Southwest Airlines Pushes for Repeal of the Wright Amendment

May 6, 2005
Southwest Airlines kicked off a new phase in its campaign to overturn the Wright Amendment on Thursday as it launched an Internet site that executives hope will boost grassroots support for change.

Southwest Airlines kicked off a new phase in its campaign to overturn the Wright Amendment on Thursday as it launched an Internet site that executives hope will boost grassroots support for change.

Executives unveiled the new site at a rally at the company's Dallas headquarters, in front of hundreds of cheering and chanting employees, many wearing yellow-and-orange tie-dyed shirts declaring "set Love free."

"Are y'all ready to get rid of that stupid Wright Amendment?" Colleen Barrett, Southwest's president, asked the crowd, which responded with loud cheers.

As the airline rallied its troops in Dallas, some attention in Washington, D.C., shifted to Sen.
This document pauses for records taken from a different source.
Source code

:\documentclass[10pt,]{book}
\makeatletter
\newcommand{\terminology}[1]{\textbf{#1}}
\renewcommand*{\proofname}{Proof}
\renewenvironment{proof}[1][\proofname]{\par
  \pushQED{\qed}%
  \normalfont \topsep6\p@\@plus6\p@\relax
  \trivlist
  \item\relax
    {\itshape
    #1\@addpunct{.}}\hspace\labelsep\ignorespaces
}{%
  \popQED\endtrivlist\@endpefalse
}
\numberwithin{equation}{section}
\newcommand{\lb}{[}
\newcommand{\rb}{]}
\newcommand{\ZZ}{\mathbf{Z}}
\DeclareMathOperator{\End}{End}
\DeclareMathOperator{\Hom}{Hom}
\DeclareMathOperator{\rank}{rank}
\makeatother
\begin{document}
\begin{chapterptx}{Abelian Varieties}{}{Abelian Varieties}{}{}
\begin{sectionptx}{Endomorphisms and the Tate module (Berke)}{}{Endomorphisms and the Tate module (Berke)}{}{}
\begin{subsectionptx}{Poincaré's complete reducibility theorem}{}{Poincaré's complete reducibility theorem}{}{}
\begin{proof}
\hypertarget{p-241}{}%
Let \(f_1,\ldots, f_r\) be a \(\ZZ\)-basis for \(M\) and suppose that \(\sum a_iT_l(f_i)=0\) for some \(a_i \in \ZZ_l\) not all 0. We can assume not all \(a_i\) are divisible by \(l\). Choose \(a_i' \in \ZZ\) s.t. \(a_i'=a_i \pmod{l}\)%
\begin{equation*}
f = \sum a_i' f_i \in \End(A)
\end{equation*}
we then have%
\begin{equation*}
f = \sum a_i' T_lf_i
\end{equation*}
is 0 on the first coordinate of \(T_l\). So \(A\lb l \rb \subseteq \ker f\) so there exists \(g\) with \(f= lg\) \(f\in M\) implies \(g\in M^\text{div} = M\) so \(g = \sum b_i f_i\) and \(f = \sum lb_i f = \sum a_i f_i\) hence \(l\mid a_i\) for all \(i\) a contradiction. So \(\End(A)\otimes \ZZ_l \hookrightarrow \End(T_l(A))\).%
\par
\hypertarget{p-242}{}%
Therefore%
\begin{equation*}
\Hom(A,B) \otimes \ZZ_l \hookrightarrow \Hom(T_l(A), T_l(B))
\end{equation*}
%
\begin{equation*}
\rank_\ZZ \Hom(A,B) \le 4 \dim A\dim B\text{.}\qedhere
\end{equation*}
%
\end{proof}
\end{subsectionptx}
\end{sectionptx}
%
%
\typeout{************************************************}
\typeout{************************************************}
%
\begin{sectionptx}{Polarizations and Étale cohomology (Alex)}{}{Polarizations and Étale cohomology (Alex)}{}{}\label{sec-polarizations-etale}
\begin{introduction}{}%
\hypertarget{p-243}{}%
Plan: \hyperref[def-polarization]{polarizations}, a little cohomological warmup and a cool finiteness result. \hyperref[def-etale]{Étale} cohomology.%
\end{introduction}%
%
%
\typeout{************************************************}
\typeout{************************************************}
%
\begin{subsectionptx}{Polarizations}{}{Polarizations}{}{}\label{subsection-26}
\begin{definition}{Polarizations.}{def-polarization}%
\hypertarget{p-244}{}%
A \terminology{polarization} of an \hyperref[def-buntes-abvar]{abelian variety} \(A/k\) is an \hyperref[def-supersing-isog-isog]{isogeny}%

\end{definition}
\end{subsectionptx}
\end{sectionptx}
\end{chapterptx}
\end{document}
Kit Bond, R-Mo., new chairman of a key Senate subcommittee with responsibility for aviation.

Bond, chairman of the Senate Appropriations Committee's Subcommittee on Transportation, Treasury, the Judiciary and Housing and Urban Development, has started gathering information on the issue, said Rob Ostrander, a Bond spokesman.

"Sen. Bond will assess all the information as the facts are gathered from all sides," Ostrander said. He has met with officials from Southwest and D/FW, Ostrander said.

Bond has not publicly taken a position on whether the Wright Amendment needs to be repealed. The Senate is in recess this week.

The amendment, enacted by Congress in 1979 to protect Dallas/Fort Worth Airport from competition, restricts flights from Love Field to adjacent states. It was later amended to include Kansas, Alabama and Mississippi.

But last year, Southwest began lobbying to get the amendment overturned. Southwest operates from Love Field and not D/FW, claiming that the larger airport doesn't fit the low-cost airline's business model.

Attempts to overturn the federal law have been bitterly contested by D/FW officials, who say it would hurt that airport. Fort Worth-based American Airlines has also lobbied against any changes, which could cost the carrier hundreds of millions of dollars.

Southwest's new Web site has news and information on the amendment and lays out the airline's argument for repeal. It also allows people to sign up for more information and includes an option for sending anti-Wright Amendment e-mails to friends.

"People are always coming up to us and asking us how it's going and what they can do," said Gary Kelly, Southwest's chief executive. "This is a good way of getting our message out to the whole nation."

Kelly said the campaign might expand to include billboards and other advertising.

In typical Southwest style, the airline injected a strong dose of humor into its rally Thursday. Three employees, dubbed the "SW Extremes," sang a version of the Supremes song Keep Me Hanging On with anti-Wright Amendment lyrics.

D/FW officials urged Southwest to give up its quest and instead move some operations to that airport.

"Southwest can have the best of both worlds at Love Field and D/FW, and unite and benefit North Texas," Kevin Cox, the airport's chief operating officer said in a statement.

The airport launched its own informational Web site in February.

In addition to having competing Internet sites, officials at both Southwest and D/FW called the Wright Amendment by different names Thursday.

Cox, in his statement, referred to it as "the Love Field Amendment." Southwest's Barrett, meanwhile, called it "that damn amendment."